Pyotr tumbles backward, a gurgled choke escaping him as his last breath rushes from his lungs.
His dead eyes stare blankly at me, all the violent cruelty gone from their pale blue depths.
Stooping to wipe his blade on my husband’s shirt, Michelangelo takes deep breaths, seeming hardly winded after such an intense fight.
My stomach plummets as his movement brings him within feet of me, and I can’t help myself. A soft squeak escapes me before I can stop it.
His eyes snap in my direction, their intense blue stopping my heart in its tracks.
They’re wild with bloodlust, his face tense with the instinct to deflect and attack. But it softens slightly as recognition lights his gaze.
“Come on out,” he commands, extending his hand to me, as if to pull me out if I refuse to obey.
Then several sets of feet come pounding into the room, and his attention snaps toward the doorway as he straightens.
“It took some doing, but we swept the entire property,” one man says.
I recognize him as one of the Chiaroscuro twins—something I can quickly confirm as a second man, his spitting image, steps up beside him.
Slowly, trying not to call attention to myself, I creep out from under the table to stand, wondering if I’ll have time to make a break for it before anyone notices.
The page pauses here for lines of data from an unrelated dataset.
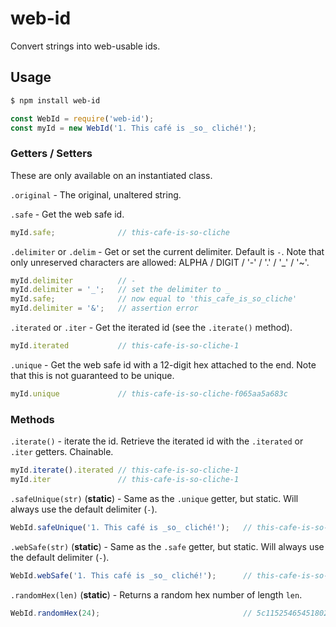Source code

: # web-id
Convert strings into web-usable ids.

## Usage
```sh
$ npm install web-id
```
```javascript
const WebId = require('web-id');
const myId = new WebId('1. This café is _so_ cliché!');
```

### Getters / Setters
These are only available on an instantiated class.

`.original` - The original, unaltered string.

`.safe` - Get the web safe id.
```javascript
myId.safe;              // this-cafe-is-so-cliche
```

`.delimiter` or `.delim` - Get or set the current delimiter. Default is `-`.
Note that only unreserved characters are allowed: ALPHA / DIGIT / '-' / '.' / '_' / '~'.
```javascript
myId.delimiter          // -
myId.delimiter = '_';   // set the delimiter to _
myId.safe;              // now equal to 'this_cafe_is_so_cliche'
myId.delimiter = '&';   // assertion error
```

`.iterated` or `.iter` - Get the iterated id (see the `.iterate()` method).
```javascript
myId.iterated           // this-cafe-is-so-cliche-1
```

`.unique` - Get the web safe id with a 12-digit hex attached to the end. Note that this is not guaranteed to be unique.
```javascript
myId.unique             // this-cafe-is-so-cliche-f065aa5a683c
```

### Methods
`.iterate()` - iterate the id. Retrieve the iterated id with the `.iterated` or `.iter` getters. Chainable.
```javascript
myId.iterate().iterated // this-cafe-is-so-cliche-1
myId.iter               // this-cafe-is-so-cliche-1
```

`.safeUnique(str)` (**static**) - Same as the `.unique` getter, but static. Will always use the default delimiter (`-`).
```javascript
WebId.safeUnique('1. This café is _so_ cliché!');   // this-cafe-is-so-cliche-f065aa5a683c
```

`.webSafe(str)` (**static**) - Same as the `.safe` getter, but static. Will always use the default delimiter (`-`).
```javascript
WebId.webSafe('1. This café is _so_ cliché!');      // this-cafe-is-so-cliche
```

`.randomHex(len)` (**static**) - Returns a random hex number of length `len`.
```javascript
WebId.randomHex(24);                                // 5c11525465451802758a534e
```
“They took considerable losses. Any Bratva still alive have fled,” the first twin says, openly deferring to his older brother’s command.
“Good,” Michelangelo growls darkly. “I’m taking control of their headquarters.”
The first twin smirks. “Looks like the perfect place to get comfortable until we can reclaim our home.”
The second twin eyes the table and snags a strip of bacon with his blood-spattered fingers, not seeming to care about the gore as he takes a healthy bite. “Mmm, maple glazed. Looks like the formerPakhanhas a good chef.”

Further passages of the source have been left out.